/---
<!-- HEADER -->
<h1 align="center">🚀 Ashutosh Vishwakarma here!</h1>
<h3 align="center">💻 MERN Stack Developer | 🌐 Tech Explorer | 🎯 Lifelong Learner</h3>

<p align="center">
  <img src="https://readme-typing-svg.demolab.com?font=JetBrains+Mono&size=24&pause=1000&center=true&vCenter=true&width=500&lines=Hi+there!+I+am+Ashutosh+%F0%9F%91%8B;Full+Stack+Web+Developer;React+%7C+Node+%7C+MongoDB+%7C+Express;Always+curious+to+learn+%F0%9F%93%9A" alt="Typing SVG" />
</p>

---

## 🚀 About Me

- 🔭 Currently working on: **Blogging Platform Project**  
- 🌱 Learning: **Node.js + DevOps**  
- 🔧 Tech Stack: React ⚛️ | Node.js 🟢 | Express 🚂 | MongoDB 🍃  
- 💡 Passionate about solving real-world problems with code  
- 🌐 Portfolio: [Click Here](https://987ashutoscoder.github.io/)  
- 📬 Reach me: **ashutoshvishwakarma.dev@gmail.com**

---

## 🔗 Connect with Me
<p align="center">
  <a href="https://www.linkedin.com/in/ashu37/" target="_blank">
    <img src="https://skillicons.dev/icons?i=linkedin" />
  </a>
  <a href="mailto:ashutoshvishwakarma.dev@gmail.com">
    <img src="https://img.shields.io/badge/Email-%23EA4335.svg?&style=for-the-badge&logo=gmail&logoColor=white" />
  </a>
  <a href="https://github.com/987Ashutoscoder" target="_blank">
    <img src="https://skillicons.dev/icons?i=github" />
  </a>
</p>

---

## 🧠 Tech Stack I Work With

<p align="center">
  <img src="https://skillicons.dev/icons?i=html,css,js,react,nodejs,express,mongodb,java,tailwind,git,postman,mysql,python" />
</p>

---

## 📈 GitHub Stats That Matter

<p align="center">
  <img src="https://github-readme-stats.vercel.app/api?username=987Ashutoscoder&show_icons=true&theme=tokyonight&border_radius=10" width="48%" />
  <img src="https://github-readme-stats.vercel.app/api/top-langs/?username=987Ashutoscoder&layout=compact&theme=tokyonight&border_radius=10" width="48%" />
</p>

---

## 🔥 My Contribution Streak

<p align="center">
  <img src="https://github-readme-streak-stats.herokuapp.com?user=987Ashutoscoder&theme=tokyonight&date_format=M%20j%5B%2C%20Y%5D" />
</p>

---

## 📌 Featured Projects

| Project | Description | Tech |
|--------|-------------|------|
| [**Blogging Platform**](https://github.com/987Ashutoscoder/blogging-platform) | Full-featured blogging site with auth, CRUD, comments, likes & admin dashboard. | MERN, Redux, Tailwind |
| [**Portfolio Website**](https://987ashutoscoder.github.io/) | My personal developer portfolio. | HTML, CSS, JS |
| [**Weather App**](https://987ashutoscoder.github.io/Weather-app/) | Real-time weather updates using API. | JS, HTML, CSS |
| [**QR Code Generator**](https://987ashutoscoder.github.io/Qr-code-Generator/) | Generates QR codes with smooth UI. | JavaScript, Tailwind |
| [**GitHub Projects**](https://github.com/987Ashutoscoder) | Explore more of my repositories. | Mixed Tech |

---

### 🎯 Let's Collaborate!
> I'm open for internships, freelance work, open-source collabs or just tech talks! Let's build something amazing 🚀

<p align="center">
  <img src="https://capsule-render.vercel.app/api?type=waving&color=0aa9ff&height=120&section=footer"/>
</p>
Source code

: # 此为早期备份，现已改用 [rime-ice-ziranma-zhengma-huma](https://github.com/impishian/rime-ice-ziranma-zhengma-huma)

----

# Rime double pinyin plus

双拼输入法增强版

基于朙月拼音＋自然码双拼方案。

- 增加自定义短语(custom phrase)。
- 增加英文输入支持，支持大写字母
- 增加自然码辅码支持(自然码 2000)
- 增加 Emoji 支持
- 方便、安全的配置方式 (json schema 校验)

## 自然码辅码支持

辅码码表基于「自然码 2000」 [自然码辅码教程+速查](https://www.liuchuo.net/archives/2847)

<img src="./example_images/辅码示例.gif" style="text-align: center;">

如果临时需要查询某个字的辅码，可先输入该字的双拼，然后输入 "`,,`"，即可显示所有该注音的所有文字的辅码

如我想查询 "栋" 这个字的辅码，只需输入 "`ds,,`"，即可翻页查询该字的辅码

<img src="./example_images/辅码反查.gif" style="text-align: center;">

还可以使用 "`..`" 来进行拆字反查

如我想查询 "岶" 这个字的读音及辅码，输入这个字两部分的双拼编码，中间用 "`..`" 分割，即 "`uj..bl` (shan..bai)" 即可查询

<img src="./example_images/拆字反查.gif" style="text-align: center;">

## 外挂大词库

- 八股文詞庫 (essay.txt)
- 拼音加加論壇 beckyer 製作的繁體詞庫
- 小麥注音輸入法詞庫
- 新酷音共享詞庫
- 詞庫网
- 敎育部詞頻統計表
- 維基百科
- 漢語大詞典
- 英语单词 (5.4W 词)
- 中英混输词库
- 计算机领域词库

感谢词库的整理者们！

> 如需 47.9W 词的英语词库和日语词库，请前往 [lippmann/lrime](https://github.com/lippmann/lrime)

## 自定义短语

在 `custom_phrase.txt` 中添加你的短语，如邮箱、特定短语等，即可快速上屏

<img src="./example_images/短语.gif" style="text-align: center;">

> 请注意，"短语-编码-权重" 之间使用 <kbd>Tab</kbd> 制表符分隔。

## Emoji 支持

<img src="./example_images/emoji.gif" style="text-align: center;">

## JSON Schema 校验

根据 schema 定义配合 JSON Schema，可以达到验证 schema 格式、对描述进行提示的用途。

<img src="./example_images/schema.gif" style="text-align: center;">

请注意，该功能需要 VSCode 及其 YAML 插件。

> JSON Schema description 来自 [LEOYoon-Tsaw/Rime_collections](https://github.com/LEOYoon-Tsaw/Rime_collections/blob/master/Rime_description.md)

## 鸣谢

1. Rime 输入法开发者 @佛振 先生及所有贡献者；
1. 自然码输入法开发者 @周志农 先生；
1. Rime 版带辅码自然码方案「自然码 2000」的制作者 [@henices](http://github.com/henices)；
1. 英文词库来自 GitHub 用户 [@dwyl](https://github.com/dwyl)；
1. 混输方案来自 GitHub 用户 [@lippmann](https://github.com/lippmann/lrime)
\---
_TASK DETAILS_.
From the data, collect all lines where the string "style" appears.

_EXERCISE ANSWER_.
    <img src="https://img.shields.io/badge/Email-%23EA4335.svg?&style=for-the-badge&logo=gmail&logoColor=white" />
<img src="./example_images/辅码示例.gif" style="text-align: center;">
<img src="./example_images/辅码反查.gif" style="text-align: center;">
<img src="./example_images/拆字反查.gif" style="text-align: center;">
<img src="./example_images/短语.gif" style="text-align: center;">
<img src="./example_images/emoji.gif" style="text-align: center;">
<img src="./example_images/schema.gif" style="text-align: center;">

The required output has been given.